Data Acquisition, Management, Sharing and Ownership
Good data management begins with creating a record of research that thoroughly, accurately, and clearly documents the work and evidence that went into creating a scholarly product, such as a paper, book, patent, computer program, etc. Beyond data collection, good data management also includes recognizing who owns data, when and how data should be shared, and when data can be destroyed.
What is Data?
Most definitions of data are very broad. For example, the National Institutes of Health (NIH) uses the following definition in its grants manual in connection with rules on the availability of research results.
For this purpose, "data" means recorded information, regardless of the form or media on which it may be recorded, and includes writings, films, sound recordings, pictorial reproductions, drawings, designs or other graphic representations, procedural manuals, forms, diagrams, work flow charts, equipment descriptions, data files, data processing or computer programs (software), statistical records, and other research data (NIH Grants Policy Statement (03/01)).
Further, NIH requires that researchers who receive its funds make available not only data, but also "unique resources," to other scholars. This includes a wide range of information and biologicals, such as "synthetic compounds, organisms, cell lines, viruses, cell products, and cloned DNA" (NIH Grants Policy Statement (03/01)).

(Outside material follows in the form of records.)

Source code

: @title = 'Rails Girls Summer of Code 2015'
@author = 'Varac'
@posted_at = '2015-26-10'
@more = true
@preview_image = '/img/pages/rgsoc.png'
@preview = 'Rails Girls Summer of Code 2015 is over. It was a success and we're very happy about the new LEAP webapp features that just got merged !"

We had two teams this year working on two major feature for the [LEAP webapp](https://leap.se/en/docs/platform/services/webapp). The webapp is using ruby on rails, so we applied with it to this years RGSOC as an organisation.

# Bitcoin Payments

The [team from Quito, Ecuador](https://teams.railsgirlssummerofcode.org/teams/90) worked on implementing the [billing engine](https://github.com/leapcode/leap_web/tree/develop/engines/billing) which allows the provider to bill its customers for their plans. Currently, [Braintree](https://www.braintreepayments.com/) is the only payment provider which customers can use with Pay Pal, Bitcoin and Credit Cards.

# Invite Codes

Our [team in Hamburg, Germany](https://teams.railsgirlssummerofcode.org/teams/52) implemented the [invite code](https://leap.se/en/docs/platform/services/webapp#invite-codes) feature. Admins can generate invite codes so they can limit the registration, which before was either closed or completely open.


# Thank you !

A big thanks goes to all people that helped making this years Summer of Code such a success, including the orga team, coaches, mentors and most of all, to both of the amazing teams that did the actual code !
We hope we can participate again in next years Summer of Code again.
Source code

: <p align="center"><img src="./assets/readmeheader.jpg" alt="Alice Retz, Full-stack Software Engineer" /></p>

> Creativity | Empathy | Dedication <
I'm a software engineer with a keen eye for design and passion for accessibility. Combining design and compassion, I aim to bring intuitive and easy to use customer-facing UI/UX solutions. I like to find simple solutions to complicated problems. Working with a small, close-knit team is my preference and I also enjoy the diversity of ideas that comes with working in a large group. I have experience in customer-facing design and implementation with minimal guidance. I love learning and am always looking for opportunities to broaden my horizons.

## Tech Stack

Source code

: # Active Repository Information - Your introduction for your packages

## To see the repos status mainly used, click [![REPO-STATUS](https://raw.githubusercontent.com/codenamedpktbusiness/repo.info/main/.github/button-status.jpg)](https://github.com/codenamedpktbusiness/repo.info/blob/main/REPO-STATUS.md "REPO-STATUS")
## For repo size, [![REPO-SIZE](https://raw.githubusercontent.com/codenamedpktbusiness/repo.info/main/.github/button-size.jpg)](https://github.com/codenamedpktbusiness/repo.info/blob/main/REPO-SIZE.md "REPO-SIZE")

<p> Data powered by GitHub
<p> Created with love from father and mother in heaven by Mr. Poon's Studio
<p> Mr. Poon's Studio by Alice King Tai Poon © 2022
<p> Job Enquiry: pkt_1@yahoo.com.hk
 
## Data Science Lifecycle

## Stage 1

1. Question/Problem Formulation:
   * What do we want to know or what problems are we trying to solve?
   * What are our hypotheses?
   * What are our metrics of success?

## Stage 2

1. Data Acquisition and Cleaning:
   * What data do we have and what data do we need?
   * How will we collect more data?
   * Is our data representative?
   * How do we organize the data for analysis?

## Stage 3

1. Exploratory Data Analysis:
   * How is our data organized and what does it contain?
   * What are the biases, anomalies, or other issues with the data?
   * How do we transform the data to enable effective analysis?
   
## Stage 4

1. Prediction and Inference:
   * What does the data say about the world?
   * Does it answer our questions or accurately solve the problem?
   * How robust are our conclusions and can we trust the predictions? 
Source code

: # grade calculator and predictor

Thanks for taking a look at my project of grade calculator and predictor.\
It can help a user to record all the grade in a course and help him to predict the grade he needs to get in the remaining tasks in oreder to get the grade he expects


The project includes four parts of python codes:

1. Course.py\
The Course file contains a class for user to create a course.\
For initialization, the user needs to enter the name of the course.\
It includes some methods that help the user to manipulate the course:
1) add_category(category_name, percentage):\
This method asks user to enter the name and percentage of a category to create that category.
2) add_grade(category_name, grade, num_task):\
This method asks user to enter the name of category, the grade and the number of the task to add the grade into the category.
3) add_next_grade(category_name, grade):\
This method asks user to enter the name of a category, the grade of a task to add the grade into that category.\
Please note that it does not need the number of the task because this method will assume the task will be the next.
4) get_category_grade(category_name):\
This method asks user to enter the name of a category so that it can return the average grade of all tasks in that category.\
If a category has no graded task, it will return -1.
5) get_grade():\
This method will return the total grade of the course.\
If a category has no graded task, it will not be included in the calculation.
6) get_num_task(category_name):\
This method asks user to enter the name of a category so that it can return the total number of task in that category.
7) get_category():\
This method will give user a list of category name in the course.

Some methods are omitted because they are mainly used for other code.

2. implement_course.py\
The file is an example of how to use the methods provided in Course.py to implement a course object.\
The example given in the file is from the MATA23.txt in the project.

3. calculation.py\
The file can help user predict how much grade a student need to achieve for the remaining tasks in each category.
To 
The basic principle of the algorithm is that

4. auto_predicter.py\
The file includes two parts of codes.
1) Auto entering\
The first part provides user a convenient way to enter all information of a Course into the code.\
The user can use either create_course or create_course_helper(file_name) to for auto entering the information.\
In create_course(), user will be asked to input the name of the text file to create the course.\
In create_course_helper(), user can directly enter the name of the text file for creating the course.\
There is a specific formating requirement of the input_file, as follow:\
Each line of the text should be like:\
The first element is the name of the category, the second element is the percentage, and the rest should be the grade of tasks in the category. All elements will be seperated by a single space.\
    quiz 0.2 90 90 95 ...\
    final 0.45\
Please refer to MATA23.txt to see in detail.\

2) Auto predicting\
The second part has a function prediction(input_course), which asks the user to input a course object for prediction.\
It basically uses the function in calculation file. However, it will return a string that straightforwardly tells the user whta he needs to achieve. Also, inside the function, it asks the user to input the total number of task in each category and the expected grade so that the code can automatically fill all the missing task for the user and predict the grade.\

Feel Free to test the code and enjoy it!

Data Collection Guidelines
The most rigorous standards for data collection come from industry and human subjects research. Since Congress passed the Bayh-Dole Act in 1980, which gives universities control over intellectual property created by researchers with federal grants, patenting has significantly increased on university campuses and, with this trend, universities have moved towards industrial standards for data collection. These standards focus on what should be recorded in a laboratory notebook and how a notebook should be kept. Guidelines often recommend that notebooks include:
- Descriptions of reasons for experiments
- Experimental protocols
- Observations, measurements, and other experimental results
- Printouts, photographs, and other machine generated data
- Mathematical calculations performed on raw data
- Brief interpretations of the results
The following style conventions are widely recognized for laboratory notebooks:
- Permanent binding
- Consecutively numbered pages
- Tables of contents
- Explanations of abbreviations
- Dated entries
- If the date of the experiment is different from the date of recording, recording both dates
- Dating and initialing all changes
- Keeping legible and clear records in permanent ink
- Periodic review and signing of notebooks by someone not directly involved in the research
A traditional value of academic communities has been the sharing of research results. The federal government requires that data and unique resources created with its funding be shared and encourages timely dissemination of results through publication and presentation in academic venues. In the last two decades, emphases on industrial collaboration and patenting in medicine and the life sciences have challenged older values. For more on this topic, see the section on collaborative research.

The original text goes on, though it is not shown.